WelCom News
A newspaper for the Wellington and Palmerston North Catholic Dioceses

Church leaders’ vision for a fair society

Features

Rodney Macann
9 November 2011

Church leaders are calling on all political parties to acknowledge their shared responsibility to provide a just share of society’s wealth and resources for all its citizens, especially the most vulnerable.

This includes adequate income for everyone, fair taxation policies, access to good healthcare, affordable housing and provision for sustainable living.

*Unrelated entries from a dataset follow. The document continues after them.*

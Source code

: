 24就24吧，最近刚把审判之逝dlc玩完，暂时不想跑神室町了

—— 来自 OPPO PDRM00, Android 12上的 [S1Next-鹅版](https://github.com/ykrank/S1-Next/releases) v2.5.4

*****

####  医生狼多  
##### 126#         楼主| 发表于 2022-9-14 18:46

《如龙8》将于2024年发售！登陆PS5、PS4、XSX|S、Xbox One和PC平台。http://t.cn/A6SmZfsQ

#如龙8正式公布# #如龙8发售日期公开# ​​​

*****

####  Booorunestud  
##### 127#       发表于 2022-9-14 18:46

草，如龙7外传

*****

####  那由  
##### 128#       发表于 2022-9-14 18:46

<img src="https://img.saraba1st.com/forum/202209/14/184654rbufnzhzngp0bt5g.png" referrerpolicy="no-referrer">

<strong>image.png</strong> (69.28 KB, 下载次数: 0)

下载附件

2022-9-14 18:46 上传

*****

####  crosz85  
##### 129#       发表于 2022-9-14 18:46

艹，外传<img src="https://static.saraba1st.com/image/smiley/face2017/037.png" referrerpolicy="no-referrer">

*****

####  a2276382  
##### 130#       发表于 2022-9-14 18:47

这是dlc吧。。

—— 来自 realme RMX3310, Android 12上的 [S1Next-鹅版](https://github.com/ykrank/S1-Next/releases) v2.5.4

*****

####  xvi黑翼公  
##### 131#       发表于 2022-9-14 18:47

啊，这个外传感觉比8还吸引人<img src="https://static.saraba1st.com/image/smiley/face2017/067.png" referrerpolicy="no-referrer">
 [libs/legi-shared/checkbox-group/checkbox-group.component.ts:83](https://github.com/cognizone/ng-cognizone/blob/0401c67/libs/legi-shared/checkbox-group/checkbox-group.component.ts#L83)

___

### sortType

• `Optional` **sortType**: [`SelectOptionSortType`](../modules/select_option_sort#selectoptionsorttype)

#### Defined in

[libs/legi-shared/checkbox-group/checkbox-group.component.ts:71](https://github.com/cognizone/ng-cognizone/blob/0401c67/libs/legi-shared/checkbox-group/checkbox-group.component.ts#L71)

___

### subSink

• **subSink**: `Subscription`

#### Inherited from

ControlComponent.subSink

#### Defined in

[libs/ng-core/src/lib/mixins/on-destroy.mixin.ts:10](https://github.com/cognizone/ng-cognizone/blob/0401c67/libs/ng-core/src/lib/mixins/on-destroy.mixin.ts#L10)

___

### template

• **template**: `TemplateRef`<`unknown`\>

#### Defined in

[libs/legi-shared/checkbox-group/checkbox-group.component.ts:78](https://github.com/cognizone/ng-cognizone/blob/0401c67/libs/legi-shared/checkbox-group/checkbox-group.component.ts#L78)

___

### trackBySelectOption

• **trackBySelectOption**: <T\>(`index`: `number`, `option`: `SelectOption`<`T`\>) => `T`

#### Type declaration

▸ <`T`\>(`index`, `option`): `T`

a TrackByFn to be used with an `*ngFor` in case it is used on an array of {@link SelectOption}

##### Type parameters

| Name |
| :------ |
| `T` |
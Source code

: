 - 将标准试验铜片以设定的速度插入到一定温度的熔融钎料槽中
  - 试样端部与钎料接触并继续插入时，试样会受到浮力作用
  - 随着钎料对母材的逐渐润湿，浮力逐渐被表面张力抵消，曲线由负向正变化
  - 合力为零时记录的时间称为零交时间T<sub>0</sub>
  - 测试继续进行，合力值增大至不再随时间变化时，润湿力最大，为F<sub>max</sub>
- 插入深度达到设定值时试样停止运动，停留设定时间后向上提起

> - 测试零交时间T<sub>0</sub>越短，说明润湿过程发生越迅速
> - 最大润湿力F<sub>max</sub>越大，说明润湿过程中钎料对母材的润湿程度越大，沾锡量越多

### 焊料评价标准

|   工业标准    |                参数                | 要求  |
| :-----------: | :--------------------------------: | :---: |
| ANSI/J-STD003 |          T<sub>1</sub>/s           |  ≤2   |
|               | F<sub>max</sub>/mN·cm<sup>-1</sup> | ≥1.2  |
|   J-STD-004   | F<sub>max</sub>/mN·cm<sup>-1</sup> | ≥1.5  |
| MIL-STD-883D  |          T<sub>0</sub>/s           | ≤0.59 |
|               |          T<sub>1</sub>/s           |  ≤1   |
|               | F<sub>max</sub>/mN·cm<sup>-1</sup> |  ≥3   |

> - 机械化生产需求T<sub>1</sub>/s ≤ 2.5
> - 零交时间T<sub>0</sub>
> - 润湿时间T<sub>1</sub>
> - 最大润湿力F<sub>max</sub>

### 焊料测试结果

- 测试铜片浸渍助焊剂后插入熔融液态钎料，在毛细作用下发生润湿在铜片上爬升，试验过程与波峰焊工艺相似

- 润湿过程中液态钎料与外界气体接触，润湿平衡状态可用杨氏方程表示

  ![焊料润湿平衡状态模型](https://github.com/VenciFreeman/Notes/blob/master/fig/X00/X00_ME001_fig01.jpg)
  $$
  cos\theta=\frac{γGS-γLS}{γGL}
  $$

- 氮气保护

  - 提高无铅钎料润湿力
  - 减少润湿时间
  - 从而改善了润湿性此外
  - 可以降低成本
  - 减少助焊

‘These are not privileges but part of the common heritage of humanity,’ the church leaders say.
‘Social welfare is part of a greater picture of social, economic and environmental priorities and decisions about spending. Caring for others makes us better people and strengthens our community.

‘It’s not every day that church leaders join together with a collective voice on an issue which proves how strongly we feel about the importance of the State’s role in providing for all members of society,’ says Rodney Macann, group spokesperson and National Leader of Baptist Churches of New Zealand.

Bringing ethical questions to the proposals of political parties, the church leaders ask, ‘How are the most vulnerable faring in this society?

‘How will particular policies affect them? What decisions will be made about land? How efficient is our economy in producing wealth and income and ensuring its benefits are shared with all citizens?’

Basic principles that support these questions include fair treatment for all members of society with particular care for the most vulnerable, strong, safe communities and well-protected children and spreading the taxation load fairly and proportionately across all sectors of society.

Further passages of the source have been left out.